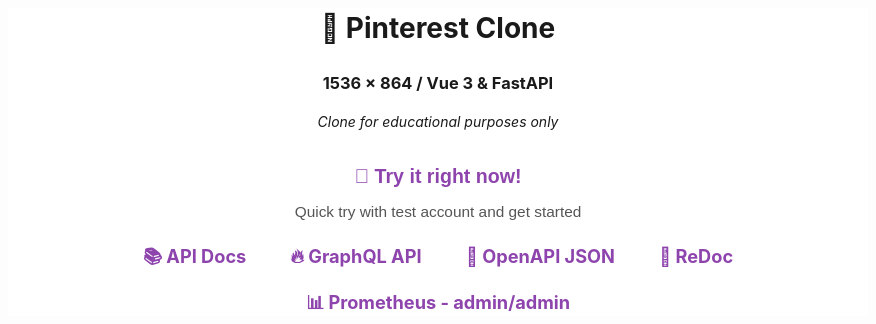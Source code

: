 <div align="center">
  <h1> 
    🐰 Pinterest Clone
  </h1>
  <h3> 
    1536 × 864 / Vue 3 & FastAPI
  </h3>
  <p><em>Clone for educational purposes only</em></p>
</div>

<div align="center" style="margin-top: 30px; font-family: 'Arial', sans-serif;">
  <a href="https://shutsuensha.ru" target="_blank" rel="noopener noreferrer" style="margin: 0 20px; font-size: 1.4em; font-weight: bold; color: #8E44AD; text-decoration: none; transition: color 0.3s ease, transform 0.3s ease;">
    🐰 Try it right now!
  </a>
  <p style="font-size: 1.1em; color: #555; margin-top: 10px;">Quick try with test account and get started</p>
</div>

<div align="center" style="margin-top: 20px;">
  <a href="https://shutsuensha.ru/api/docs" target="_blank" rel="noopener noreferrer" style="margin: 0 20px; font-size: 1.3em; font-weight: bold; color: #8E44AD; text-decoration: none; transition: color 0.3s ease;">
    📚 API Docs
  </a>
  <a href="https://shutsuensha.ru/api/graphql" target="_blank" rel="noopener noreferrer" style="margin: 0 20px; font-size: 1.3em; font-weight: bold; color: #8E44AD; text-decoration: none; transition: color 0.3s ease;">
    🔥 GraphQL API
  </a>
  <a href="https://shutsuensha.ru/api/openapi.json" target="_blank" rel="noopener noreferrer" style="margin: 0 20px; font-size: 1.3em; font-weight: bold; color: #8E44AD; text-decoration: none; transition: color 0.3s ease;">
    📄 OpenAPI JSON
  </a>
  <a href="https://shutsuensha.ru/api/redoc" target="_blank" rel="noopener noreferrer" style="margin: 0 20px; font-size: 1.3em; font-weight: bold; color: #8E44AD; text-decoration: none; transition: color 0.3s ease;">
    📖 ReDoc
  </a>
</div>




<div align="center" style="margin-top: 20px;">
  <a href="https://shutsuensha.ru/prometheus" target="_blank" rel="noopener noreferrer" style="margin: 0 20px; font-size: 1.3em; font-weight: bold; color: #8E44AD; text-decoration: none; transition: color 0.3s ease;">
    📊 Prometheus - admin/admin
  </a>
</div>
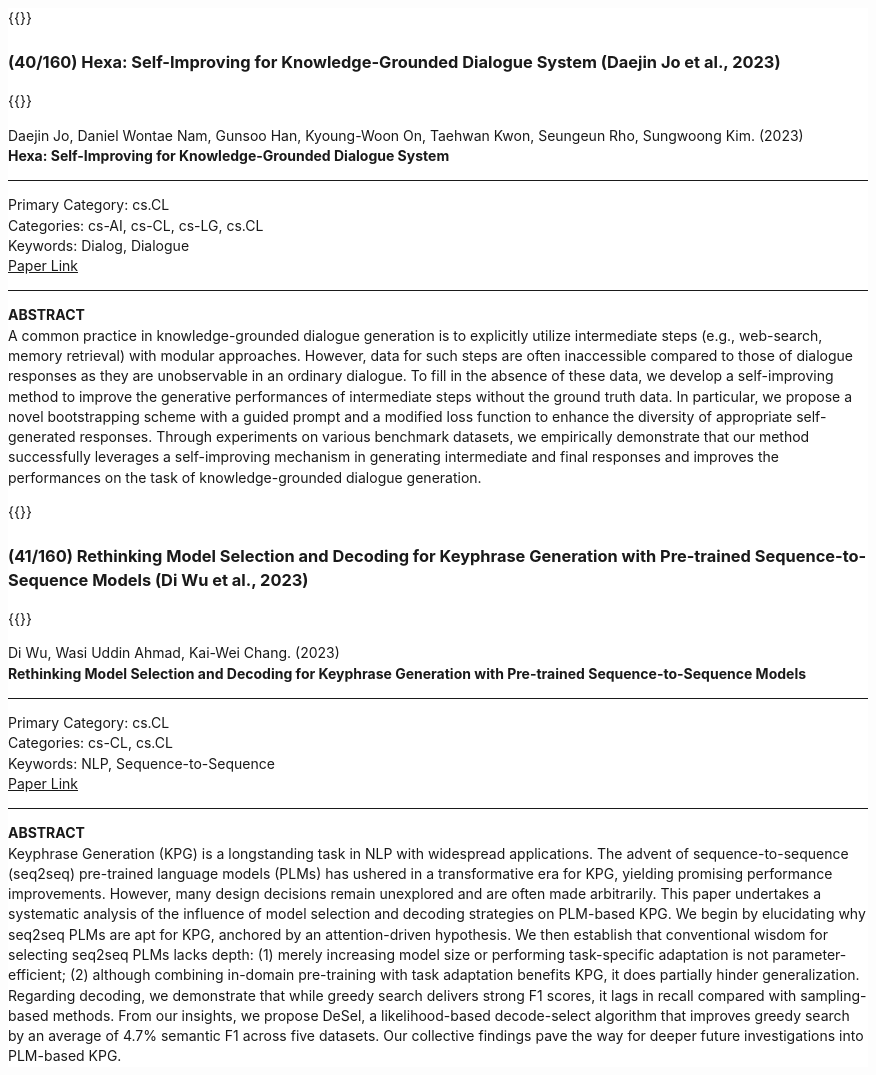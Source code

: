 {{</citation>}}


### (40/160) Hexa: Self-Improving for Knowledge-Grounded Dialogue System (Daejin Jo et al., 2023)

{{<citation>}}

Daejin Jo, Daniel Wontae Nam, Gunsoo Han, Kyoung-Woon On, Taehwan Kwon, Seungeun Rho, Sungwoong Kim. (2023)  
**Hexa: Self-Improving for Knowledge-Grounded Dialogue System**  

---
Primary Category: cs.CL  
Categories: cs-AI, cs-CL, cs-LG, cs.CL  
Keywords: Dialog, Dialogue  
[Paper Link](http://arxiv.org/abs/2310.06404v1)  

---


**ABSTRACT**  
A common practice in knowledge-grounded dialogue generation is to explicitly utilize intermediate steps (e.g., web-search, memory retrieval) with modular approaches. However, data for such steps are often inaccessible compared to those of dialogue responses as they are unobservable in an ordinary dialogue. To fill in the absence of these data, we develop a self-improving method to improve the generative performances of intermediate steps without the ground truth data. In particular, we propose a novel bootstrapping scheme with a guided prompt and a modified loss function to enhance the diversity of appropriate self-generated responses. Through experiments on various benchmark datasets, we empirically demonstrate that our method successfully leverages a self-improving mechanism in generating intermediate and final responses and improves the performances on the task of knowledge-grounded dialogue generation.

{{</citation>}}


### (41/160) Rethinking Model Selection and Decoding for Keyphrase Generation with Pre-trained Sequence-to-Sequence Models (Di Wu et al., 2023)

{{<citation>}}

Di Wu, Wasi Uddin Ahmad, Kai-Wei Chang. (2023)  
**Rethinking Model Selection and Decoding for Keyphrase Generation with Pre-trained Sequence-to-Sequence Models**  

---
Primary Category: cs.CL  
Categories: cs-CL, cs.CL  
Keywords: NLP, Sequence-to-Sequence  
[Paper Link](http://arxiv.org/abs/2310.06374v1)  

---


**ABSTRACT**  
Keyphrase Generation (KPG) is a longstanding task in NLP with widespread applications. The advent of sequence-to-sequence (seq2seq) pre-trained language models (PLMs) has ushered in a transformative era for KPG, yielding promising performance improvements. However, many design decisions remain unexplored and are often made arbitrarily. This paper undertakes a systematic analysis of the influence of model selection and decoding strategies on PLM-based KPG. We begin by elucidating why seq2seq PLMs are apt for KPG, anchored by an attention-driven hypothesis. We then establish that conventional wisdom for selecting seq2seq PLMs lacks depth: (1) merely increasing model size or performing task-specific adaptation is not parameter-efficient; (2) although combining in-domain pre-training with task adaptation benefits KPG, it does partially hinder generalization. Regarding decoding, we demonstrate that while greedy search delivers strong F1 scores, it lags in recall compared with sampling-based methods. From our insights, we propose DeSel, a likelihood-based decode-select algorithm that improves greedy search by an average of 4.7% semantic F1 across five datasets. Our collective findings pave the way for deeper future investigations into PLM-based KPG.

### Exercise goal
Each record above should be repeated exactly, please, without pictures.

### Result below
Source code

: <div align="center">
  <h1> 
    🐰 Pinterest Clone
  </h1>
  <h3> 
    1536 × 864 / Vue 3 & FastAPI
  </h3>
  <p><em>Clone for educational purposes only</em></p>
</div>

<div align="center" style="margin-top: 30px; font-family: 'Arial', sans-serif;">
  <a href="https://shutsuensha.ru" target="_blank" rel="noopener noreferrer" style="margin: 0 20px; font-size: 1.4em; font-weight: bold; color: #8E44AD; text-decoration: none; transition: color 0.3s ease, transform 0.3s ease;">
    🐰 Try it right now!
  </a>
  <p style="font-size: 1.1em; color: #555; margin-top: 10px;">Quick try with test account and get started</p>
</div>

<div align="center" style="margin-top: 20px;">
  <a href="https://shutsuensha.ru/api/docs" target="_blank" rel="noopener noreferrer" style="margin: 0 20px; font-size: 1.3em; font-weight: bold; color: #8E44AD; text-decoration: none; transition: color 0.3s ease;">
    📚 API Docs
  </a>
  <a href="https://shutsuensha.ru/api/graphql" target="_blank" rel="noopener noreferrer" style="margin: 0 20px; font-size: 1.3em; font-weight: bold; color: #8E44AD; text-decoration: none; transition: color 0.3s ease;">
    🔥 GraphQL API
  </a>
  <a href="https://shutsuensha.ru/api/openapi.json" target="_blank" rel="noopener noreferrer" style="margin: 0 20px; font-size: 1.3em; font-weight: bold; color: #8E44AD; text-decoration: none; transition: color 0.3s ease;">
    📄 OpenAPI JSON
  </a>
  <a href="https://shutsuensha.ru/api/redoc" target="_blank" rel="noopener noreferrer" style="margin: 0 20px; font-size: 1.3em; font-weight: bold; color: #8E44AD; text-decoration: none; transition: color 0.3s ease;">
    📖 ReDoc
  </a>
</div>




<div align="center" style="margin-top: 20px;">
  <a href="https://shutsuensha.ru/prometheus" target="_blank" rel="noopener noreferrer" style="margin: 0 20px; font-size: 1.3em; font-weight: bold; color: #8E44AD; text-decoration: none; transition: color 0.3s ease;">
    📊 Prometheus - admin/admin
  </a>
</div>
Source code

: {{</citation>}}


### (40/160) Hexa: Self-Improving for Knowledge-Grounded Dialogue System (Daejin Jo et al., 2023)

{{<citation>}}

Daejin Jo, Daniel Wontae Nam, Gunsoo Han, Kyoung-Woon On, Taehwan Kwon, Seungeun Rho, Sungwoong Kim. (2023)  
**Hexa: Self-Improving for Knowledge-Grounded Dialogue System**  

---
Primary Category: cs.CL  
Categories: cs-AI, cs-CL, cs-LG, cs.CL  
Keywords: Dialog, Dialogue  
[Paper Link](http://arxiv.org/abs/2310.06404v1)  

---


**ABSTRACT**  
A common practice in knowledge-grounded dialogue generation is to explicitly utilize intermediate steps (e.g., web-search, memory retrieval) with modular approaches. However, data for such steps are often inaccessible compared to those of dialogue responses as they are unobservable in an ordinary dialogue. To fill in the absence of these data, we develop a self-improving method to improve the generative performances of intermediate steps without the ground truth data. In particular, we propose a novel bootstrapping scheme with a guided prompt and a modified loss function to enhance the diversity of appropriate self-generated responses. Through experiments on various benchmark datasets, we empirically demonstrate that our method successfully leverages a self-improving mechanism in generating intermediate and final responses and improves the performances on the task of knowledge-grounded dialogue generation.

{{</citation>}}


### (41/160) Rethinking Model Selection and Decoding for Keyphrase Generation with Pre-trained Sequence-to-Sequence Models (Di Wu et al., 2023)

{{<citation>}}

Di Wu, Wasi Uddin Ahmad, Kai-Wei Chang. (2023)  
**Rethinking Model Selection and Decoding for Keyphrase Generation with Pre-trained Sequence-to-Sequence Models**  

---
Primary Category: cs.CL  
Categories: cs-CL, cs.CL  
Keywords: NLP, Sequence-to-Sequence  
[Paper Link](http://arxiv.org/abs/2310.06374v1)  

---


**ABSTRACT**  
Keyphrase Generation (KPG) is a longstanding task in NLP with widespread applications. The advent of sequence-to-sequence (seq2seq) pre-trained language models (PLMs) has ushered in a transformative era for KPG, yielding promising performance improvements. However, many design decisions remain unexplored and are often made arbitrarily. This paper undertakes a systematic analysis of the influence of model selection and decoding strategies on PLM-based KPG. We begin by elucidating why seq2seq PLMs are apt for KPG, anchored by an attention-driven hypothesis. We then establish that conventional wisdom for selecting seq2seq PLMs lacks depth: (1) merely increasing model size or performing task-specific adaptation is not parameter-efficient; (2) although combining in-domain pre-training with task adaptation benefits KPG, it does partially hinder generalization. Regarding decoding, we demonstrate that while greedy search delivers strong F1 scores, it lags in recall compared with sampling-based methods. From our insights, we propose DeSel, a likelihood-based decode-select algorithm that improves greedy search by an average of 4.7% semantic F1 across five datasets. Our collective findings pave the way for deeper future investigations into PLM-based KPG.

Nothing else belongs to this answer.